The City of Hartford is currently wrapping up a deal which will secure a portion of the former school property.
Hartford Mayor Richard Hartsfield said on Monday, January 11 that the city is purchasing the elementary school property as well as the historic McClung home.
The property will be the site of the new city park, and big plans are in the works for the McClung property, home of songwriter and publisher John Alexander McClung.
McClung joined the army during World War I where he was awarded the Purple Heart during action in France. After his honorable discharge from the army he moved to Hartford and attended the Hartford Music Institute. He then became an instructor and later purchased the Hartford Music Company & Institute. He traveled all over the United States with his singing schools and the Hartford Quartet of which he was a member. He wrote over 300 published songs, his most noteworthy being “Standing Outside” and “Just A Rose Will Do.” He published church song books that are still in use today, his last being “Living Faith” copyrighted in 1942. In April, 1992 he was inducted into the Gospel Music Hall of Fame for his accomplishments in gospel music.
Public Works Director Rich Gaylen is currently working to secure the piano belonging to the McClungs, which is currently on display at Dollywood. “It is in care of the Southern Gospel Music Association, and they are closed down at this time.

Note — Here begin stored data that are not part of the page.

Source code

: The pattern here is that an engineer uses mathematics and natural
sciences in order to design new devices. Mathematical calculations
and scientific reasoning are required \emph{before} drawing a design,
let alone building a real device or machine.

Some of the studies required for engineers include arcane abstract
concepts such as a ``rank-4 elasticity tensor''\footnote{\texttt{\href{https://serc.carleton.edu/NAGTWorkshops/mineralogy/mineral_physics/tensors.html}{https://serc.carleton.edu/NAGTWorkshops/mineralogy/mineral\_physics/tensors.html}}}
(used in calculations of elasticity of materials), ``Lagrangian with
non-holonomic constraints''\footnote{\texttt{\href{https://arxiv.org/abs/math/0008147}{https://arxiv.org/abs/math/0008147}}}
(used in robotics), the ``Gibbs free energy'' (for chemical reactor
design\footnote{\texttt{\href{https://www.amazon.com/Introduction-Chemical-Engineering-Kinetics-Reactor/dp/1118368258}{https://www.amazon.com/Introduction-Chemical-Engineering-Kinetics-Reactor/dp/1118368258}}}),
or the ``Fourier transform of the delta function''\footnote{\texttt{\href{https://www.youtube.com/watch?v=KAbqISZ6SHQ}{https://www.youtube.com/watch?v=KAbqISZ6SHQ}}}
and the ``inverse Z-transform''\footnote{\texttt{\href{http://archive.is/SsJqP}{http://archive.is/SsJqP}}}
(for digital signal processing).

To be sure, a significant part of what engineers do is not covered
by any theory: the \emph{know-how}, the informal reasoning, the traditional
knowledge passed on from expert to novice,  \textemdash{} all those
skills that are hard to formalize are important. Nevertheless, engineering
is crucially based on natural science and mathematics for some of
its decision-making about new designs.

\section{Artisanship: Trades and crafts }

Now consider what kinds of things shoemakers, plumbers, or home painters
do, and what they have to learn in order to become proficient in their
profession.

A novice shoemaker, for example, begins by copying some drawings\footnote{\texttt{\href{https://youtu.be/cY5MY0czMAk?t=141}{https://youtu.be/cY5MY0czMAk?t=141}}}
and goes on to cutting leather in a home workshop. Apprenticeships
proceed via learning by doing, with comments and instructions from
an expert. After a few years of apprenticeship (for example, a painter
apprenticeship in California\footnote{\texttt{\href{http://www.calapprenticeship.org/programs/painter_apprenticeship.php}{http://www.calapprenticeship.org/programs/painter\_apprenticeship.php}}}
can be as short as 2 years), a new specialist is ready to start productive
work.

But, the piano itself was gifted to Dolly Parton, with the understanding that if we ever had a museum that it would come back to us.”
Following the restoration of the McClung residence, the city plans to open its doors as a gospel music museum.
The property purchase will also allow the city to attempt to preserve the “senior walk” and construct a future display. Parking for both the new city park and the gospel music museum will be made available, according to Gaylen, by blocking off a potion of Maple Street.
With great plans on the horizon, the City of Hartford is looking forward to a period of successful growth and development. “This is going to be good for our town, and this entire community,” Galyen concluded.